**Task:** Copy each line below that includes "assets".

-- Material shown follows --

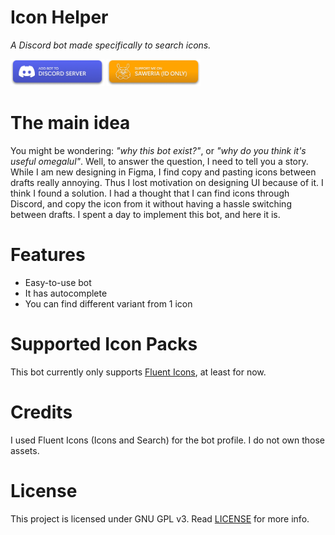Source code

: # Icon Helper
*A Discord bot made specifically to search icons.*

<a href="https://discord.com/api/oauth2/authorize?client_id=986299318476632124&permissions=274878015488&scope=bot%20applications.commands"><img src="/.github/assets/add%20bot%20button.png" width=150></a>
<a href="https://saweria.co/loominatrx"><img src="/.github/assets/support%20button.png" width=150></a>

# The main idea
You might be wondering: *"why this bot exist?"*, or *"why do you think it's useful omegalul"*. Well, to answer the question, I need to tell you a story. While I am new designing in Figma, I find copy and pasting icons between drafts really annoying. Thus I lost motivation on designing UI because of it. I think I found a solution. I had a thought that I can find icons through Discord, and copy the icon from it without having a hassle switching between drafts. I spent a day to implement this bot, and here it is.

# Features
- Easy-to-use bot
- It has autocomplete
- You can find different variant from 1 icon

# Supported Icon Packs
This bot currently only supports [Fluent Icons](https://github.com/microsoft/fluentui-system-icons), at least for now.

# Credits
I used Fluent Icons (Icons and Search) for the bot profile. I do not own those assets.

# License
This project is licensed under GNU GPL v3. Read [LICENSE](/LICENSE) for more info.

-- Material shown concluded --

**Answer to this task:**
<a href="https://discord.com/api/oauth2/authorize?client_id=986299318476632124&permissions=274878015488&scope=bot%20applications.commands"><img src="/.github/assets/add%20bot%20button.png" width=150></a>
<a href="https://saweria.co/loominatrx"><img src="/.github/assets/support%20button.png" width=150></a>
I used Fluent Icons (Icons and Search) for the bot profile. I do not own those assets.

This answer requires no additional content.